(Items from a dataset)

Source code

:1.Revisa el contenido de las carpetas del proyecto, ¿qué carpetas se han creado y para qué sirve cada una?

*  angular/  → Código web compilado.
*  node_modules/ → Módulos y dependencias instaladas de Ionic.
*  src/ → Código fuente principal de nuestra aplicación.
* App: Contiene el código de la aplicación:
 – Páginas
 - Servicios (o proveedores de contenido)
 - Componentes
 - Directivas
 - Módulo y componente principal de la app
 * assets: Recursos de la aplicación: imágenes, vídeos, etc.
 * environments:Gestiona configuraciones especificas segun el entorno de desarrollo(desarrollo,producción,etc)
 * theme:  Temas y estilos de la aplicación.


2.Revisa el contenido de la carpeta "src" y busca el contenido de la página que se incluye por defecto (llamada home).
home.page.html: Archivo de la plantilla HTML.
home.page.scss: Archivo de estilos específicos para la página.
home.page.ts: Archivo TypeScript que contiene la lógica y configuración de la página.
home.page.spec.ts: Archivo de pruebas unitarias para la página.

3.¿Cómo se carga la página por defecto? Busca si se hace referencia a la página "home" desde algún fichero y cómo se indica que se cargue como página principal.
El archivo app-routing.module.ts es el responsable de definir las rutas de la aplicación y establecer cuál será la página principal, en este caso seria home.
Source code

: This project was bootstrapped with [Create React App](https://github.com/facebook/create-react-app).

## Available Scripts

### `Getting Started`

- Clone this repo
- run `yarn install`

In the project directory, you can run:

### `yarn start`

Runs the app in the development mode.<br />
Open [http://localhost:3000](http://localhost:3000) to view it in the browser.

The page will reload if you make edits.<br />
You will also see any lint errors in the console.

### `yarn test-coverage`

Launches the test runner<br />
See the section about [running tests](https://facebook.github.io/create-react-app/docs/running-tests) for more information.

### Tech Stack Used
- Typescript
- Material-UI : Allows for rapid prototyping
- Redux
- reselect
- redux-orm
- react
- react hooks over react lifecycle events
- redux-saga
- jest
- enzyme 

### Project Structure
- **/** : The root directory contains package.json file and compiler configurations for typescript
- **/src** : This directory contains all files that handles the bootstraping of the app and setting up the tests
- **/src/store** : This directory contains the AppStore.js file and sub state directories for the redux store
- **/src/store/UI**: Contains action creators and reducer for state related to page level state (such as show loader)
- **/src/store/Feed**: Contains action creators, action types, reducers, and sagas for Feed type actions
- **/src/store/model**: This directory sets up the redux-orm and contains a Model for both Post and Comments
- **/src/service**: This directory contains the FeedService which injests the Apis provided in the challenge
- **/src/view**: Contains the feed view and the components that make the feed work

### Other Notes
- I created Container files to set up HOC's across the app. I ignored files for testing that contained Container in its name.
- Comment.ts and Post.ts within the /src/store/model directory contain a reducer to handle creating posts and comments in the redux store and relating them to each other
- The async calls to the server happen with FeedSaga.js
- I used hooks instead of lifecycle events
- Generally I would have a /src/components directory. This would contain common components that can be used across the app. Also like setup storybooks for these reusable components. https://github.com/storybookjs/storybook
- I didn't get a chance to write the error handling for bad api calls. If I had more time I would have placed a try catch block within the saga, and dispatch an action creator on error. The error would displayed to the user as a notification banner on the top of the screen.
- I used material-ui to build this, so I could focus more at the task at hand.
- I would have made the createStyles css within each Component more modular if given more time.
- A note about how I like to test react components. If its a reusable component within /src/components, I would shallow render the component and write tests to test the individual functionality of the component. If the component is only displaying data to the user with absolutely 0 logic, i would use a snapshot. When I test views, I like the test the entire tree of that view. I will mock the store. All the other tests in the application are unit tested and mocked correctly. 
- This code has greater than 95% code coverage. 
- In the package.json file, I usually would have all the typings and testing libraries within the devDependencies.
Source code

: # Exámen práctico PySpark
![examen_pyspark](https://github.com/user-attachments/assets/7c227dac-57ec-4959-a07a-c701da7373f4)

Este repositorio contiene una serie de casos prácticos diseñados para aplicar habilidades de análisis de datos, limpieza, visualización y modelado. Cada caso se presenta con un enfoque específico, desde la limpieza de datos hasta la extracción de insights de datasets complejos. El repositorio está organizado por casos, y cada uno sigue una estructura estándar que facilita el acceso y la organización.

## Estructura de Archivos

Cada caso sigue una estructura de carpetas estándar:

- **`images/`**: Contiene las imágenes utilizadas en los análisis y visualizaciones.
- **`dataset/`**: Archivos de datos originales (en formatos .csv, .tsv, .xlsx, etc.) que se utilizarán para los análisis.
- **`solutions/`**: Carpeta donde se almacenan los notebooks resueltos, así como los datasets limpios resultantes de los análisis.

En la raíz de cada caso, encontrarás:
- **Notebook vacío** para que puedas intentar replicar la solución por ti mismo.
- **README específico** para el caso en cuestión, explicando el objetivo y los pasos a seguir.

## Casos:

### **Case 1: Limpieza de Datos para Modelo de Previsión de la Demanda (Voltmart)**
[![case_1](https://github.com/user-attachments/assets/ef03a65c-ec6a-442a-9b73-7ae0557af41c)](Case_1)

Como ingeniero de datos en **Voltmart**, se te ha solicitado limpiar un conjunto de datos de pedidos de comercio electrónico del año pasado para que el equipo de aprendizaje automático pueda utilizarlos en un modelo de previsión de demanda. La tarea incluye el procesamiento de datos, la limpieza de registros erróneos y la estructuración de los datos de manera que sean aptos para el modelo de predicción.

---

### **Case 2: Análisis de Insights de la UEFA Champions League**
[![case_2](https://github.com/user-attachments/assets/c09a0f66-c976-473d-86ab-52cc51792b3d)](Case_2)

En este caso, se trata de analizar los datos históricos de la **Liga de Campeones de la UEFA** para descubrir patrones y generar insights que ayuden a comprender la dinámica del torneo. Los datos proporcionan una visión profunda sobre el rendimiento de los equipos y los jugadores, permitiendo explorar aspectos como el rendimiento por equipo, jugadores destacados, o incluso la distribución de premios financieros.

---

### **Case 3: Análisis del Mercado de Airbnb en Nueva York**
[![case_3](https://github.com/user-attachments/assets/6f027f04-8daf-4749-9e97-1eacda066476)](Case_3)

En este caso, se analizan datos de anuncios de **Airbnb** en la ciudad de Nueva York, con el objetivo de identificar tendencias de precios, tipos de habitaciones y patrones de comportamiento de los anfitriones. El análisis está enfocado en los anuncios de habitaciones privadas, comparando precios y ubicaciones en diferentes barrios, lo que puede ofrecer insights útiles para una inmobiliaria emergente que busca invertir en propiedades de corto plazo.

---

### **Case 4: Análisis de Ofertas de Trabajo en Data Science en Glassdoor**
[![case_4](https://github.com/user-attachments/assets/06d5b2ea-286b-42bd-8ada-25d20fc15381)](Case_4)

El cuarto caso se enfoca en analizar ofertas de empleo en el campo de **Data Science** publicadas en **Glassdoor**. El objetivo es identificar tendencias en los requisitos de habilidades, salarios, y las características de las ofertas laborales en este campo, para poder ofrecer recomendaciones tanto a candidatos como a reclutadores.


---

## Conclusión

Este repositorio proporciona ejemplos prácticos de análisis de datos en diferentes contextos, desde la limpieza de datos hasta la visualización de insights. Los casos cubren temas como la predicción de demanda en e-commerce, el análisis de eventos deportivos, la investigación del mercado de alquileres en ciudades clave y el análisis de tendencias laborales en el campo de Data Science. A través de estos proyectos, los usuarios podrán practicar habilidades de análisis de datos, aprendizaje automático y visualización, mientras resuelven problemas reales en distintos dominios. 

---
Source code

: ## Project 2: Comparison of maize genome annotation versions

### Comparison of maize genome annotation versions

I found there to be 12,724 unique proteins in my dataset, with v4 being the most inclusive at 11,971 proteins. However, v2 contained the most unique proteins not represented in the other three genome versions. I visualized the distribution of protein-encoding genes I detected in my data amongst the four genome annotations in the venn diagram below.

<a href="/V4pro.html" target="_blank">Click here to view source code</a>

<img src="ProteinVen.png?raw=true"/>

◆ **TASK DETAILS**: Return all lines above that mention the word "each".

◆ **EXERCISE OUTPUT**:
- Comment.ts and Post.ts within the /src/store/model directory contain a reducer to handle creating posts and comments in the redux store and relating them to each other
- I would have made the createStyles css within each Component more modular if given more time.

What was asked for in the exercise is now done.